I can almost hear the manic voice of an enthusiastic child-salesman screaming to the public:

"Drive, drive, drive... save, save, save!   At _____ , we have all sorts of kiddie-cars sitting in our lot, ready for the taking!  Name the size, shape, color and model and we will find it for you, NO QUESTION!  Stop by, and ask, "What will it take to sit behind the wheel of my dreams?"   We'll show just how easy it can be!  It's as easy as ABC, 123!"   <small impossible to hear disclaiming voice chattering on about license, tax, registration,tags and other little liability issues>

Who cares if the purchase turns out to be a lemon?  The company is protected, and more than likely, the recruited workers can provide a list of "approved" repair services.... upon formal request.

sorry...

I feel ashamed to have written what I did.  I did expect perfect children; children who would respond to love.  NO ONE prepares an AP for the damage that is already done to the child by ripping them away from their GOD-GIVEN family and traumatizing them to the point of numbness before sending them on a plane to foreigners who don't even speak their language!  I think of Kim... and my heart bleeds for what they did to her!  DAMN THEM TO HELL!  I saw her pictures.  WHY did no one else SEE her???  The pain, the trauma, the losses were so hugely etched on her face!
And then I look at the pictures of my own adopted children: before and after.  I can see something now.  But at the time, they were babies who took time to adapt and that's what they were forced to do.  And as more and more children came into the family, the less was evident of their losses because they were stuck in the middle of a family who was HAPPY, HAPPY, HAPPY!
The signs were there...  but I just could not see them.  Yes,  I loved them.  And as Kerry said, " Can Love Be Unhealthy? "  Yes, it can be unhealthy, dumb, blind and selfish!

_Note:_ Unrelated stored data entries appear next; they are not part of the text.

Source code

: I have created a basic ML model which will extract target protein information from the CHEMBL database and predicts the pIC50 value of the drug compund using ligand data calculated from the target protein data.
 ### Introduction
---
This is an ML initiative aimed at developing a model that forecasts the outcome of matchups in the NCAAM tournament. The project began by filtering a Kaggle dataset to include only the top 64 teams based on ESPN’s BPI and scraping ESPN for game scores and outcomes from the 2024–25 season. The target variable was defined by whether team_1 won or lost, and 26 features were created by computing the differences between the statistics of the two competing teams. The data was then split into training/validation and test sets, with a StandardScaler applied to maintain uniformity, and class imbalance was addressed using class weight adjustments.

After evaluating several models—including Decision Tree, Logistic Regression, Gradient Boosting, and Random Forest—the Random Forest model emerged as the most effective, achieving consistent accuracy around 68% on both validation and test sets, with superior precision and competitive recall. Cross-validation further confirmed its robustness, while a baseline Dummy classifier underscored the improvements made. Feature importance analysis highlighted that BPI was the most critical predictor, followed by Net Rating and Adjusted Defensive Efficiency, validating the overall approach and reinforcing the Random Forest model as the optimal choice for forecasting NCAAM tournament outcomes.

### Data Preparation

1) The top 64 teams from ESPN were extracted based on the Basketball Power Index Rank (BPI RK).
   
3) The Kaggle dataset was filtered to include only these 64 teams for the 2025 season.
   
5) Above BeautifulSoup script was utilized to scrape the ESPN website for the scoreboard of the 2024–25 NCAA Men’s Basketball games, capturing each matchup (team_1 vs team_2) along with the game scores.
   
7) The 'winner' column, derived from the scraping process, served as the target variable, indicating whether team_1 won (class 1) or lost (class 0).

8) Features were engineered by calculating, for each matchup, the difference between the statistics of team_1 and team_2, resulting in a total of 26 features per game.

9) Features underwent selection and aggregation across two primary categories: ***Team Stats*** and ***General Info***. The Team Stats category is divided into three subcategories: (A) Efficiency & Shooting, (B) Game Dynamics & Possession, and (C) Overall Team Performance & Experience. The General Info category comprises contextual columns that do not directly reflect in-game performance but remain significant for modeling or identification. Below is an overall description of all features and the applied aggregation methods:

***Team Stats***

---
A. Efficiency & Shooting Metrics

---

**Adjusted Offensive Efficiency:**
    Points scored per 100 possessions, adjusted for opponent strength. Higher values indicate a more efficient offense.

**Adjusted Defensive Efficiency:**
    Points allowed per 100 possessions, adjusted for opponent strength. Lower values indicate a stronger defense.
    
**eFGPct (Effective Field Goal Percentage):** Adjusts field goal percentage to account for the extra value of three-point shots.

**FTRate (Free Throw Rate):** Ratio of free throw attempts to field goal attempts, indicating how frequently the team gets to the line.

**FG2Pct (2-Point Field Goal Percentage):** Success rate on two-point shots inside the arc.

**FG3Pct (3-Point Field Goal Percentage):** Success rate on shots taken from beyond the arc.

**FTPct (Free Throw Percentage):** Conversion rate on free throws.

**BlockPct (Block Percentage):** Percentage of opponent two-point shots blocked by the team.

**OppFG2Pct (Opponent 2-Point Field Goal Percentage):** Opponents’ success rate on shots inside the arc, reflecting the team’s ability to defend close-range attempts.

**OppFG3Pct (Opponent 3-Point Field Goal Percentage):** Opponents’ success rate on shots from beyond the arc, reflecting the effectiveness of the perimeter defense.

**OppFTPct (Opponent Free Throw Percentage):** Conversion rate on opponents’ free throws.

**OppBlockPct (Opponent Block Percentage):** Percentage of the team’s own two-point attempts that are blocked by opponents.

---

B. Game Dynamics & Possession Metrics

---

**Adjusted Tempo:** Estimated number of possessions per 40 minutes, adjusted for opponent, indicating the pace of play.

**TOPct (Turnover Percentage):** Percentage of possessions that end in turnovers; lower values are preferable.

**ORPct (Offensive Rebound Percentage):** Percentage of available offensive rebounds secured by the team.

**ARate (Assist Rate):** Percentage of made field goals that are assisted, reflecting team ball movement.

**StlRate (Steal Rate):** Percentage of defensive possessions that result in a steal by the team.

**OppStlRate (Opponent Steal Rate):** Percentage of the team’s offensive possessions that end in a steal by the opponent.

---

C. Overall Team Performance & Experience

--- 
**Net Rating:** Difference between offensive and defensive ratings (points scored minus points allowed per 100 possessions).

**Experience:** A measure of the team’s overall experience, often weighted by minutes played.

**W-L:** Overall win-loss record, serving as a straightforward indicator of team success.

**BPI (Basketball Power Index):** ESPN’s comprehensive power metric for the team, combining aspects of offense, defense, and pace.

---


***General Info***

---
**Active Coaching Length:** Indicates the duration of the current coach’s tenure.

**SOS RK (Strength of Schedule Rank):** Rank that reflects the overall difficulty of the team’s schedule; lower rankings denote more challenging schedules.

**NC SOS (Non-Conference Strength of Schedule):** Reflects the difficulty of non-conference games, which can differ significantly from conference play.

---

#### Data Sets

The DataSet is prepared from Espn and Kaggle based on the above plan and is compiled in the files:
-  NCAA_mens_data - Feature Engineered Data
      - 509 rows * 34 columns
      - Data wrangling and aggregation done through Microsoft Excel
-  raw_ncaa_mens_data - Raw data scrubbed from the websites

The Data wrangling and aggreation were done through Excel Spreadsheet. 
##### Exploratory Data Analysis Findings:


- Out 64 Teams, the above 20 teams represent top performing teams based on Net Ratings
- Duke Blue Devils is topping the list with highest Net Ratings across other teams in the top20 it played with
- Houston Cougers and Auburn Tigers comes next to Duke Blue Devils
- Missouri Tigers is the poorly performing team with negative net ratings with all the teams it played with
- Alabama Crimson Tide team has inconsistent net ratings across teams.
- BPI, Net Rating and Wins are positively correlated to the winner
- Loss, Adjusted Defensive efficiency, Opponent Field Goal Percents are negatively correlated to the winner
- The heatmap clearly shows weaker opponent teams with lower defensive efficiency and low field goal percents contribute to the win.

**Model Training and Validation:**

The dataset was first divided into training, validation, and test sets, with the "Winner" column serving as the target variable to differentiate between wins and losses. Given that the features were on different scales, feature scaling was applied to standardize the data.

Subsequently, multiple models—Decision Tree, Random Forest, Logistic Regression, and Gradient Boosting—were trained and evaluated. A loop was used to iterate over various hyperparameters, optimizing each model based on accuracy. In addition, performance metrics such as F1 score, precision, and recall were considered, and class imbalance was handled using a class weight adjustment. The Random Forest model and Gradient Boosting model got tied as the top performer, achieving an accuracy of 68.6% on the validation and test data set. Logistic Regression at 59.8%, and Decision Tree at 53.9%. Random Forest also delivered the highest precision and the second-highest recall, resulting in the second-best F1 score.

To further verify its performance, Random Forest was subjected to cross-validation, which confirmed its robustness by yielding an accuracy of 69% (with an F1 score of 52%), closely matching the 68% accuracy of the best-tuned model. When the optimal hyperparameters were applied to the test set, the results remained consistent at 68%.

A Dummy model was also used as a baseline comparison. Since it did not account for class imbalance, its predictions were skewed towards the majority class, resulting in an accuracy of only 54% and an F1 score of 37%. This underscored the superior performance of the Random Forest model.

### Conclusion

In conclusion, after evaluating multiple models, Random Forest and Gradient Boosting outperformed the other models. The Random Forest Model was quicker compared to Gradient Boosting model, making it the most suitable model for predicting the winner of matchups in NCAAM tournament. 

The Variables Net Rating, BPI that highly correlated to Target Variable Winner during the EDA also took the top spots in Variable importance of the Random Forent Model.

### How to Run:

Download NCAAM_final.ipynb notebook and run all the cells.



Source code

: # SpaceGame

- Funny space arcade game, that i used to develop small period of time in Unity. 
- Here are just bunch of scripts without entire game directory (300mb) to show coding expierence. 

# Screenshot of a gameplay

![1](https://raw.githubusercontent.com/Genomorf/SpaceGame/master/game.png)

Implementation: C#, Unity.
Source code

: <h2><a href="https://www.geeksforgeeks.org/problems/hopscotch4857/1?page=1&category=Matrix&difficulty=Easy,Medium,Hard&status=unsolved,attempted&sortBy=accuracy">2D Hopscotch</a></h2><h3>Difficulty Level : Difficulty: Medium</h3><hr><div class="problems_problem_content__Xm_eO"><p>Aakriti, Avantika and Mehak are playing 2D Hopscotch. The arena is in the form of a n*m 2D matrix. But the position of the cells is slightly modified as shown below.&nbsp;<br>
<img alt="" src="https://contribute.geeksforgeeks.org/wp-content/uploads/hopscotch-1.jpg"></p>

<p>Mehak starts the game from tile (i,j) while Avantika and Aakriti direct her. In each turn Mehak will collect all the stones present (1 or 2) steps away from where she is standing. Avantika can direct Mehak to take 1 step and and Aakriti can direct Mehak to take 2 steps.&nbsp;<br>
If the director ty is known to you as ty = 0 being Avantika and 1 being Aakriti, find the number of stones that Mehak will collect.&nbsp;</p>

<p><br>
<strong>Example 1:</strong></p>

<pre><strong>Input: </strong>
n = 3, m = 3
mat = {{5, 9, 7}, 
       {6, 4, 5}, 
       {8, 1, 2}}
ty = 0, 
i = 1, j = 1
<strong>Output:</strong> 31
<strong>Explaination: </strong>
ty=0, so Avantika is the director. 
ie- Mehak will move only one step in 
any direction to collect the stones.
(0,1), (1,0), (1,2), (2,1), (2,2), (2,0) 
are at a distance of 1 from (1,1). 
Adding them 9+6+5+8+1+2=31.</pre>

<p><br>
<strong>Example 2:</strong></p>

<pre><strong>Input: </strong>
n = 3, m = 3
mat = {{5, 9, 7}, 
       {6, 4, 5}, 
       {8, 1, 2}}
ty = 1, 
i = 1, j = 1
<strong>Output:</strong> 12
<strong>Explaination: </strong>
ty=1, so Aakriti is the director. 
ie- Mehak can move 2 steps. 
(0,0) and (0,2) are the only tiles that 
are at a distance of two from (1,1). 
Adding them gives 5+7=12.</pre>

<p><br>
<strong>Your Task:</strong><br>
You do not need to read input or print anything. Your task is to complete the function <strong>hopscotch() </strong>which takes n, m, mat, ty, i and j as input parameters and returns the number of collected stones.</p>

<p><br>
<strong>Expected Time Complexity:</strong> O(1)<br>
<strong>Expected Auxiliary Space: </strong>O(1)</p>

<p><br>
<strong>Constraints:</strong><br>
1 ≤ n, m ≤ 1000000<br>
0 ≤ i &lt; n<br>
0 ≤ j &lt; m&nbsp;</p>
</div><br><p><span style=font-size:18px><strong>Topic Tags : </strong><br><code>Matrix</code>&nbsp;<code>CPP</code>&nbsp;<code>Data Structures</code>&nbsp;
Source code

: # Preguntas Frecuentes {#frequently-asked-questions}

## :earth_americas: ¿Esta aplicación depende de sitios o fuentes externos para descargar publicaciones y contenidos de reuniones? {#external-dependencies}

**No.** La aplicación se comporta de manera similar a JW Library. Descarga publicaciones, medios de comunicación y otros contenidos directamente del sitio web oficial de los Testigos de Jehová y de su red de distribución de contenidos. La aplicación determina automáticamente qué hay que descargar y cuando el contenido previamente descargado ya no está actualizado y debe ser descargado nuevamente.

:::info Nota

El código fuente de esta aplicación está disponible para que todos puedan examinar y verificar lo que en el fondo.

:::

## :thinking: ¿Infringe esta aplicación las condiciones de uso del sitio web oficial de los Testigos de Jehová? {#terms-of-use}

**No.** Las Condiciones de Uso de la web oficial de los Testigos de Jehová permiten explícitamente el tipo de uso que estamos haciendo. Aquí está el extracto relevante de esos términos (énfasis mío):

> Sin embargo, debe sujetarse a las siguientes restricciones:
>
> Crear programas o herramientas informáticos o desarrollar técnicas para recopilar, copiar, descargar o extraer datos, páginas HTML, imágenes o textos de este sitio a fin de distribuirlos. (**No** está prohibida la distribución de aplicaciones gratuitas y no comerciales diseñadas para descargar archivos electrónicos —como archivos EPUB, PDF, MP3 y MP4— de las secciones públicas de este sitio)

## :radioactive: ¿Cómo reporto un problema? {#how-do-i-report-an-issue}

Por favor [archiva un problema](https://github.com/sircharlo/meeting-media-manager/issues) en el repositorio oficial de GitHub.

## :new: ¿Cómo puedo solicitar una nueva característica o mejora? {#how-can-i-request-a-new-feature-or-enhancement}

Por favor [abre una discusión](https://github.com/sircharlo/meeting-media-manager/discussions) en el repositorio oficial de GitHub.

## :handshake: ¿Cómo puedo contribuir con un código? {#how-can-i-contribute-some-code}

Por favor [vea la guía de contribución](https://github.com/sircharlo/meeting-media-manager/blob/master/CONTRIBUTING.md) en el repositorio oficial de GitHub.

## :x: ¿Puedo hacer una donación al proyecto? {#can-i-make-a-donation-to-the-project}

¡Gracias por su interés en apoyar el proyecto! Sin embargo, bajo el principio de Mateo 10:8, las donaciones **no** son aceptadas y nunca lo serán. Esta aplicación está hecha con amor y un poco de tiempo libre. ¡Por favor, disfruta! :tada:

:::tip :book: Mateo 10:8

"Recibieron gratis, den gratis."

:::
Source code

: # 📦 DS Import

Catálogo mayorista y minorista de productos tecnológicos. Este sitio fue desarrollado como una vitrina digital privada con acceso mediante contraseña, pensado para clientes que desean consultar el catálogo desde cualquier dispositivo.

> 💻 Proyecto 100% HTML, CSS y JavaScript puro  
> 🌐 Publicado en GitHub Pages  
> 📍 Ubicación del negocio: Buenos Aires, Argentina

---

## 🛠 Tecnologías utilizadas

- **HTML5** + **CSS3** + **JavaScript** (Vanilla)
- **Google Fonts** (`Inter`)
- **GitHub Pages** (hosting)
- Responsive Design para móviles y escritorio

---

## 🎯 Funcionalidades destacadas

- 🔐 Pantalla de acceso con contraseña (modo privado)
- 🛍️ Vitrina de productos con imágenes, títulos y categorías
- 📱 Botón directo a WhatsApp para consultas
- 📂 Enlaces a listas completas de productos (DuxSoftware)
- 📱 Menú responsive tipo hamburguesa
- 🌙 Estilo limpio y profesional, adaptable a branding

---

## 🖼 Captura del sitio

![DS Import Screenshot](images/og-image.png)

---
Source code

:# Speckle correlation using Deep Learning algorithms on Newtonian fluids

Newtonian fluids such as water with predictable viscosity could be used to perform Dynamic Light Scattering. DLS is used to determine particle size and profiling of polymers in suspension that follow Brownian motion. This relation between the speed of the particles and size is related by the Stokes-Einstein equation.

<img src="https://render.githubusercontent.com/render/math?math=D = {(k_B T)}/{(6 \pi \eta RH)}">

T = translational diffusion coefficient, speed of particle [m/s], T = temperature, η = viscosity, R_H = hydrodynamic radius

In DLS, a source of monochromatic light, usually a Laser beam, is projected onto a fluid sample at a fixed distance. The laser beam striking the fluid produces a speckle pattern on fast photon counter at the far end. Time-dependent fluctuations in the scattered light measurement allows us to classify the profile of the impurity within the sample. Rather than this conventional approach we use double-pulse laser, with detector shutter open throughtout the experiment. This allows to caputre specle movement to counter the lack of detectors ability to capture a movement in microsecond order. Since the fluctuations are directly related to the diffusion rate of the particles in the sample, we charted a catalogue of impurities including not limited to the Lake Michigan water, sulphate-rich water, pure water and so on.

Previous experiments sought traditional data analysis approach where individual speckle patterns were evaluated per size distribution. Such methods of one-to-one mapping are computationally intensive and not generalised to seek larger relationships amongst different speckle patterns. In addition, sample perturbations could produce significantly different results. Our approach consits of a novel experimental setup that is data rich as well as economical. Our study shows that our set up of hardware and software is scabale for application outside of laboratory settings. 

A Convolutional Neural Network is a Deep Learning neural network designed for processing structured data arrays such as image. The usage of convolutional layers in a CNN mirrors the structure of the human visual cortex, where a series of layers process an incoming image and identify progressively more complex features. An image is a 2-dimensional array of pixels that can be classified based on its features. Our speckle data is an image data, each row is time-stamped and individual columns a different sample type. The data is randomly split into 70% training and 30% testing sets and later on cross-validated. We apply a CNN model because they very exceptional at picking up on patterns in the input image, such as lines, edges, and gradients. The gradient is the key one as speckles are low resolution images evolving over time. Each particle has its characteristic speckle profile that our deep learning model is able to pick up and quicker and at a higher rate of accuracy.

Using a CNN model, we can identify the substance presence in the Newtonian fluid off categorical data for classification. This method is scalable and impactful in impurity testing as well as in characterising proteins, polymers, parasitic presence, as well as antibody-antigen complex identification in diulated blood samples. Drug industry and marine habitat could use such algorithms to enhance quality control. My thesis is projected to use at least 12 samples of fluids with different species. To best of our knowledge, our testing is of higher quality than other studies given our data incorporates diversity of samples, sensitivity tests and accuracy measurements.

What did I ever do to deserve this... Teddy

Getting the whole picture and story

 I did expect perfect children; children who would respond to love.

If a person is trying to manipulate and deceive, how can you punish yourself for wanting to believe the image that's being pushed? 

In these cases, I don't blame the doe-eyed AP who wants to believe in the power of love.

I blame the agency-facilitators who operate in such a way that they will pull whatever heartstrings they need to pull, just to make the final sale (and move the inventory).